Featured Politik

Prihatinkan Pragmatisme Politik, Muhammadiyah Kumpulkan Media Massa

Ketua Umum PP Muhammadiyah  Haedar Nashir dan Sekretaris Umum Abdul Mu’ti  saat berbincang dengan wartawan.//foto:muhammadiyah.or.id

JAKARTA. Pewartasatu.com – Jelang tahun politik 2024, geliat kontestasi mulai menguat. Persaingan tajam di antara politisi dan pendukungnya untuk saling menjegal, menunjukkan suasana kebatinan bangsa yang rentan.

Menyadari pentingnya menjaga persatuan sekaligus menyatukan pandangan kebangsaan, Pimpinan Pusat (PP) Muhammadiyah menggelar media gathering dengan pimpinan media cetak dan elektronik, Kamis (22/6).

Bertempat di Aula lantai 6 Masjid At Tanwir Gedung Pusat Dakwah Muhammadiyah Jakarta, ada 36 perwakilan pimpinan media nasional yang diundang.

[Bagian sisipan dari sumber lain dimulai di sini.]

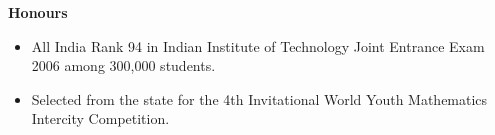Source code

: \documentclass[letterpaper,11pt]{article}
\makeatletter
\newcommand{\resitem}[1]{\item[\ding{226}] #1 \vspace{-2pt}}
\newcommand{\resheading}[1]{{\large \colorbox{mygrey}{\begin{minipage}{\textwidth}{\textbf{#1 \vphantom{p\^{E}}}}\end{minipage}}}}
\newcommand{\ressubheading}[4]{
\begin{tabular*}{7.0in}{l@{\extracolsep{\fill}}r}
		\textbf{#1} & #2 \\
		\textit{#3} & \textit{#4} \\
\end{tabular*}\vspace{-6pt}}
\makeatother
\begin{document}
\resheading{Honours}
\begin{itemize}

\item{All India Rank 94 in Indian Institute of Technology Joint Entrance Exam 2006 among 300,000 students.}
\item{Selected from the state for the 4th Invitational World Youth Mathematics Intercity Competition.}

\end{itemize}

%
%
\end{document}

Muhammadiyah diwakili oleh Ketua Umum Haedar Nashir, Sekretaris Umum Abdul Mu’ti, Sekretaris M. Izzul Muslimin, dan Ketua Biro Komunikasi dan Pelayanan Umum PP Muhammadiyah, Edy Kuscahyanto.

Dalam sambutannya, Ketua Umum PP Muhammadiyah, Haedar Nashir menyebut forum ini lahir atas keprihatinan terhadap kesehatan demokrasi yang semakin serba pragmatis dan menjauh dari fondasi ketatanegaraan yang sehat sesuai UUD 1945, Pancasila dan cita-cita nasional para pendiri bangsa.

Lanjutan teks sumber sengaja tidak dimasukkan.